Task requirements:
Look below for lines that hold the string "optional" and copy each one.

Records from a data collection:
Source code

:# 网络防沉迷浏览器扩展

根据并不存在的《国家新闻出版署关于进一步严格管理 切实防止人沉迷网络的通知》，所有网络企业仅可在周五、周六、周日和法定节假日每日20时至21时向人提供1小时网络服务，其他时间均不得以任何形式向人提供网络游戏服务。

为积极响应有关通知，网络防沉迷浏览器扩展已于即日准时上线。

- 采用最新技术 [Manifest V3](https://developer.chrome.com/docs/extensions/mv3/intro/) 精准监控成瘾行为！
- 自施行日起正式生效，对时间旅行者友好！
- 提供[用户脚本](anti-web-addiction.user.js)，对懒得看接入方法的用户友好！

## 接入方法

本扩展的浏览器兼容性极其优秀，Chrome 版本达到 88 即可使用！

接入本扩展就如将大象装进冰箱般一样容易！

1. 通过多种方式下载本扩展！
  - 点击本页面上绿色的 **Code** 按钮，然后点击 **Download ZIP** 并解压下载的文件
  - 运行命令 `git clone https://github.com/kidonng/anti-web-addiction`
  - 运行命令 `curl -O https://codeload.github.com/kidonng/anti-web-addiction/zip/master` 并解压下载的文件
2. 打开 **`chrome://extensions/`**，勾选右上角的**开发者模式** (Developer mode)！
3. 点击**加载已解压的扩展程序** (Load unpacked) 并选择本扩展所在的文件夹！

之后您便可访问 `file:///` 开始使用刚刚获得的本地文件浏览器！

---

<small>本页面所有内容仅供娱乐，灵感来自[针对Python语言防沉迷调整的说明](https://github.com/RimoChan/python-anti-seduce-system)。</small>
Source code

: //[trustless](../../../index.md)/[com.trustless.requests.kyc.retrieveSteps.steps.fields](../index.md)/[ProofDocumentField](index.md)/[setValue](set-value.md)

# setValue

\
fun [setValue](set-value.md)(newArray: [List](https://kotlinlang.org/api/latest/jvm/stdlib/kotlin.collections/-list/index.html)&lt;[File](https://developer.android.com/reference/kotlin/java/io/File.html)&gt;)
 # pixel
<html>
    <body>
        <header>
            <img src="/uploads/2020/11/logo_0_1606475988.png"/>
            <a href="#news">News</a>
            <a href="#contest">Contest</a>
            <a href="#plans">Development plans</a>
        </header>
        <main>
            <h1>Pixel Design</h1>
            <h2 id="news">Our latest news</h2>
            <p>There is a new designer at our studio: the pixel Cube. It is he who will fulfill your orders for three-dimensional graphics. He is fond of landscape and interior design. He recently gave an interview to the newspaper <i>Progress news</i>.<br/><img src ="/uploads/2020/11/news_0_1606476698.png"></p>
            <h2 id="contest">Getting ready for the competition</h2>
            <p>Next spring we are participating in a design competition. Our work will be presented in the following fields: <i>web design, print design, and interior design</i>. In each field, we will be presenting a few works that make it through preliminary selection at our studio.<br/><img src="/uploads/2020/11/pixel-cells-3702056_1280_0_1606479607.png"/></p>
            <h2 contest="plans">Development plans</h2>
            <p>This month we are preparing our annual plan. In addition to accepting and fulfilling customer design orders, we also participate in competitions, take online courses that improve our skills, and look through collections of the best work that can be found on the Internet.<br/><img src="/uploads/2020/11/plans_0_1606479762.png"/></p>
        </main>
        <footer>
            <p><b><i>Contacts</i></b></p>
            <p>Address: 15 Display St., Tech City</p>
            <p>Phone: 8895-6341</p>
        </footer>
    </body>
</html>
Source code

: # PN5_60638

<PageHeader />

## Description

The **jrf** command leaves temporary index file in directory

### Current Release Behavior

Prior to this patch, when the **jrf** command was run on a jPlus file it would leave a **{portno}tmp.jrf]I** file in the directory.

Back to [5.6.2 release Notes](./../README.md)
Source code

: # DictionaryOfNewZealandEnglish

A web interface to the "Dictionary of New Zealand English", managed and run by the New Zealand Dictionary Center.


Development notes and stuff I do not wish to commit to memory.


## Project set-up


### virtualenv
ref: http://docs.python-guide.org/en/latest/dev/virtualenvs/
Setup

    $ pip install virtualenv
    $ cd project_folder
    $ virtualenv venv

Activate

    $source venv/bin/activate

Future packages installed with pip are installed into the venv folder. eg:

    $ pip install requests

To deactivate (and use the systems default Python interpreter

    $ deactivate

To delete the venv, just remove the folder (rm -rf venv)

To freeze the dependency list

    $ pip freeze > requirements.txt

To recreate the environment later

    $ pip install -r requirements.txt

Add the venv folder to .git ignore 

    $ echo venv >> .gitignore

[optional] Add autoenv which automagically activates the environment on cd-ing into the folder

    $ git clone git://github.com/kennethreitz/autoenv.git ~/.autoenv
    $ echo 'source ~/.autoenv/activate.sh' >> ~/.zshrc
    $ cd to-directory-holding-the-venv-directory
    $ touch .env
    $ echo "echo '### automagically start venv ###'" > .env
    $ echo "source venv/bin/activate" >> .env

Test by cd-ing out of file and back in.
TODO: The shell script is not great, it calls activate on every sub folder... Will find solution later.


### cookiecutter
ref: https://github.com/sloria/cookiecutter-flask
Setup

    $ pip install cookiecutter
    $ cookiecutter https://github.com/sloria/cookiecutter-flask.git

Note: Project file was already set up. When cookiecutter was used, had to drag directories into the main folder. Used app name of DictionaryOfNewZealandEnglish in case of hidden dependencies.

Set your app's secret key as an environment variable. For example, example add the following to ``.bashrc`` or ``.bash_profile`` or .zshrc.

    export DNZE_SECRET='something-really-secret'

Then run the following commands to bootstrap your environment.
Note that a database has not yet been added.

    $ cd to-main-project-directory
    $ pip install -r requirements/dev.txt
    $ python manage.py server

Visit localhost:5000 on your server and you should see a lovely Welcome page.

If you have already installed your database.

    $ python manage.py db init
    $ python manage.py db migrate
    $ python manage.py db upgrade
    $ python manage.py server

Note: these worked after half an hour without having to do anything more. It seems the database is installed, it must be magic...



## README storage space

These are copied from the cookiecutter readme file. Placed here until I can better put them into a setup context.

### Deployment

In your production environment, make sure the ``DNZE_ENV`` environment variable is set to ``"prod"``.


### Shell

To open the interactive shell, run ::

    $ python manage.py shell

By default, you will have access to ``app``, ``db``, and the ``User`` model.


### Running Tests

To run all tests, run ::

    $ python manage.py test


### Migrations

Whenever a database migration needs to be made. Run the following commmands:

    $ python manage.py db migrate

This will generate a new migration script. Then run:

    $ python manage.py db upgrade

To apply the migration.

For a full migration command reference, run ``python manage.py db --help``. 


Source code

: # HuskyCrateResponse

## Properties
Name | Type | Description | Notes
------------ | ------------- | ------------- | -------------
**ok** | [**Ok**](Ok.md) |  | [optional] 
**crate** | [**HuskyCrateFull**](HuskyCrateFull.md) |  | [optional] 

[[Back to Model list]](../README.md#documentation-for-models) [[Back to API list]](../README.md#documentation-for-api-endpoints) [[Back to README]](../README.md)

Exercise response:
[optional] Add autoenv which automagically activates the environment on cd-ing into the folder
**ok** | [**Ok**](Ok.md) |  | [optional] 
**crate** | [**HuskyCrateFull**](HuskyCrateFull.md) |  | [optional] 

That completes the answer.